Besides, she was very attractive. I wondered how old she was. Virtually every adult I saw now appeared to be in their early twenties. But common perspectives and levels of maturity continued to serve compatibility, and there was still no way to arrest the cell-death clock. Therefore true age remained an important factor in the mating ritual.
“You and I are second cousins actually,” the woman on the 3-D screen told me, dashing all fantasies. “Which means we share a set of great-grandparents. Not that either of us knew them, of course, but I think I met your grandmother once. Rebecca Crane, right?”
Cousins? Oh well. “Yes.”
“She was—uh, is—my grandma Jan’s sister.” The slip was quite understandable; both matriarchs were now in biostasis, inhabiting that fuzzy tract between “are,” “were,” and “would be.”

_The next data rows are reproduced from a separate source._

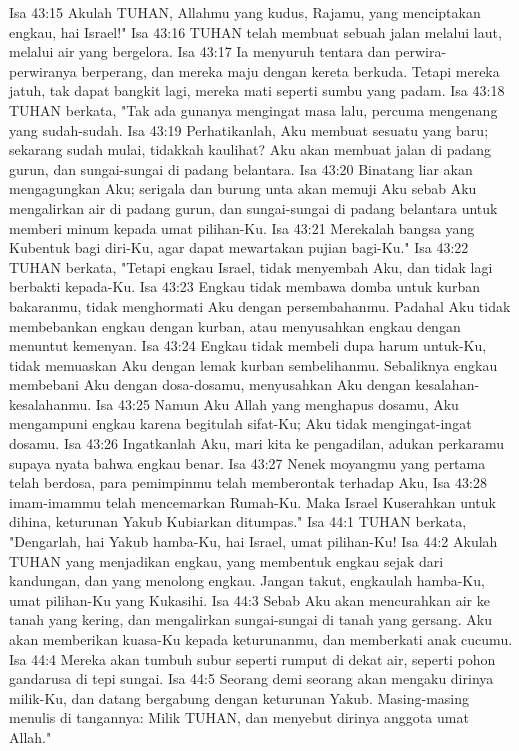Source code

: Isa 43:15  Akulah TUHAN, Allahmu yang kudus, Rajamu, yang menciptakan engkau, hai Israel!"
Isa 43:16  TUHAN telah membuat sebuah jalan melalui laut, melalui air yang bergelora.
Isa 43:17  Ia menyuruh tentara dan perwira-perwiranya berperang, dan mereka maju dengan kereta berkuda. Tetapi mereka jatuh, tak dapat bangkit lagi, mereka mati seperti sumbu yang padam.
Isa 43:18  TUHAN berkata, "Tak ada gunanya mengingat masa lalu, percuma mengenang yang sudah-sudah.
Isa 43:19  Perhatikanlah, Aku membuat sesuatu yang baru; sekarang sudah mulai, tidakkah kaulihat? Aku akan membuat jalan di padang gurun, dan sungai-sungai di padang belantara.
Isa 43:20  Binatang liar akan mengagungkan Aku; serigala dan burung unta akan memuji Aku sebab Aku mengalirkan air di padang gurun, dan sungai-sungai di padang belantara untuk memberi minum kepada umat pilihan-Ku.
Isa 43:21  Merekalah bangsa yang Kubentuk bagi diri-Ku, agar dapat mewartakan pujian bagi-Ku."
Isa 43:22  TUHAN berkata, "Tetapi engkau Israel, tidak menyembah Aku, dan tidak lagi berbakti kepada-Ku.
Isa 43:23  Engkau tidak membawa domba untuk kurban bakaranmu, tidak menghormati Aku dengan persembahanmu. Padahal Aku tidak membebankan engkau dengan kurban, atau menyusahkan engkau dengan menuntut kemenyan.
Isa 43:24  Engkau tidak membeli dupa harum untuk-Ku, tidak memuaskan Aku dengan lemak kurban sembelihanmu. Sebaliknya engkau membebani Aku dengan dosa-dosamu, menyusahkan Aku dengan kesalahan-kesalahanmu.
Isa 43:25  Namun Aku Allah yang menghapus dosamu, Aku mengampuni engkau karena begitulah sifat-Ku; Aku tidak mengingat-ingat dosamu.
Isa 43:26  Ingatkanlah Aku, mari kita ke pengadilan, adukan perkaramu supaya nyata bahwa engkau benar.
Isa 43:27  Nenek moyangmu yang pertama telah berdosa, para pemimpinmu telah memberontak terhadap Aku,
Isa 43:28  imam-imammu telah mencemarkan Rumah-Ku. Maka Israel Kuserahkan untuk dihina, keturunan Yakub Kubiarkan ditumpas."
Isa 44:1  TUHAN berkata, "Dengarlah, hai Yakub hamba-Ku, hai Israel, umat pilihan-Ku!
Isa 44:2  Akulah TUHAN yang menjadikan engkau, yang membentuk engkau sejak dari kandungan, dan yang menolong engkau. Jangan takut, engkaulah hamba-Ku, umat pilihan-Ku yang Kukasihi.
Isa 44:3  Sebab Aku akan mencurahkan air ke tanah yang kering, dan mengalirkan sungai-sungai di tanah yang gersang. Aku akan memberikan kuasa-Ku kepada keturunanmu, dan memberkati anak cucumu.
Isa 44:4  Mereka akan tumbuh subur seperti rumput di dekat air, seperti pohon gandarusa di tepi sungai.
Isa 44:5  Seorang demi seorang akan mengaku dirinya milik-Ku, dan datang bergabung dengan keturunan Yakub. Masing-masing menulis di tangannya: Milik TUHAN, dan menyebut dirinya anggota umat Allah."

“Sorry, what did you say your name was again?”
“Alica Banks.”
“Well, it’s nice to meet you, Cousin Alica Banks. And to what do I owe the pleasure of this call?”

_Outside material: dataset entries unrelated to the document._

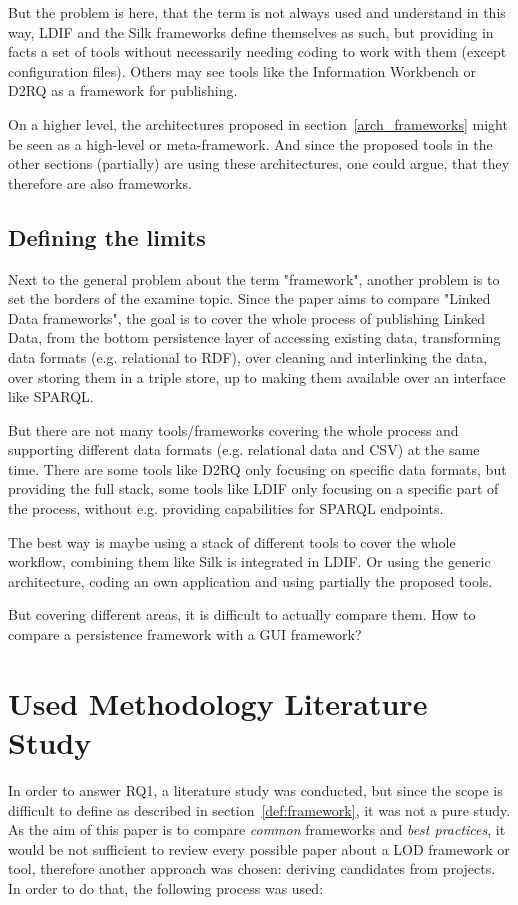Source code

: But the problem is here, that the term is not always used and understand in this way, LDIF and the Silk frameworks define themselves as such, but providing in facts a set of tools without necessarily needing coding to work with them (except configuration files). Others may see tools like the Information Workbench or D2RQ as a framework for publishing.

On a higher level, the architectures proposed in section~\ref{arch_frameworks} might be seen as a high-level or meta-framework. And since the proposed tools in the other sections (partially) are using these architectures, one could argue, that they therefore are also frameworks.

\subsection{Defining the limits}

Next to the general problem about the term "framework", another problem is to set the borders of the examine topic. Since the paper aims to compare "Linked Data frameworks", the goal is to cover the whole process of publishing Linked Data, from the bottom persistence layer of accessing existing data, transforming data formats (e.g. relational to RDF), over cleaning and interlinking the data, over storing them in a triple store, up to making them available over an interface like SPARQL.

But there are not many tools/frameworks covering the whole process and supporting different data formats (e.g. relational data and CSV) at the same time. There are some tools like D2RQ only focusing on specific data formats, but providing the full stack, some tools like LDIF only focusing on a specific part of the process, without e.g. providing capabilities for SPARQL endpoints.

The best way is maybe using a stack of different tools to cover the whole workflow, combining them like Silk is integrated in LDIF. Or using the generic architecture, coding an own application and using partially the proposed tools.

But covering different areas, it is difficult to actually compare them. How to compare a persistence framework with a GUI framework?

\section{Used Methodology Literature Study}
In order to answer RQ1, a literature study was conducted, but since the scope is difficult to define as described in section~\ref{def:framework}, it was not a pure study. As the aim of this paper is to compare \textit{common} frameworks and \textit{best practices}, it would be not sufficient to review every possible paper about a LOD framework or tool, therefore another approach was chosen: deriving candidates from projects. In order to do that, the following process was used:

“Desperation, actually. You’re the only one who can help me. At least I hope you can.”
“I hope so, too. But how?”
“My daughter’s about to earn her diploma. Harvard Graduate School of Design…”
“Congratulations!”
“Thanks. Sorry to brag; just can’t help it! Lysa graduates in June. She’s already been commissioned to design the lobby mural for BioTime’s new headquarters in Calcutta.”
“Impressive. Must be those Gary Franklin Smith genes. So what’s the problem?”
“Her other mother, Virginia. Virginia Gonzalez…”
“The neuroscientist?” A brilliant woman, I thought—if it was the same Virginia Gonzalez. What an honor it would be to help revive her.
“Why, yes! We were married. That is, until her skiing accident nine years ago. But I was wondering if maybe, well, I’ve seen all the news reports about nanorepair…”
“Yes?”
“Can you fix her injuries, bring her out of biostasis in time for our daughter’s graduation?”
I closed my eyes. I already had over a dozen revivifications scheduled for April, and thirty-eight more in May. I guessed I could squeeze in another routine reviv, but… “As I recall, she suffered a brain hemorrhage…”
“Yes, but it was in cold weather, and she was vitrified within six minutes of the accident.”
“Intriguing.” My mind began to race. Why the hell not? “They begin issuing permits next month. I could look at her chart. But you know, reviving someone from biostasis, well, that’s quite a commitment. So far we’ve only revived volunteer test subjects. We don’t know how easily regular citizens will adjust to—”
“I’m very familiar with the topic,” Alica interrupted me, “and I’ll do anything to help her. Still, it’s not like she’s been asleep for fifty years. Those death-row prisoners volunteered long before I was born. Half of them had never even heard of AI or nanotech.”
“True enough. The time frame’s more reasonable—less technological adjustment and all that. But have you really thought it through? She’ll still need reeducation, support, nurturing. Could be a full-time job, maybe for months. We can’t just revive people and expect them to function immediately. This isn’t like flipping a switch.”
“I understand all that.”
“You mentioned that she was your spouse, right? Does that mean you two are divorced now?”
“No, oh no, I meant, she is. But, well…”
“Yes?”
“Four years ago, I married someone else. A man.”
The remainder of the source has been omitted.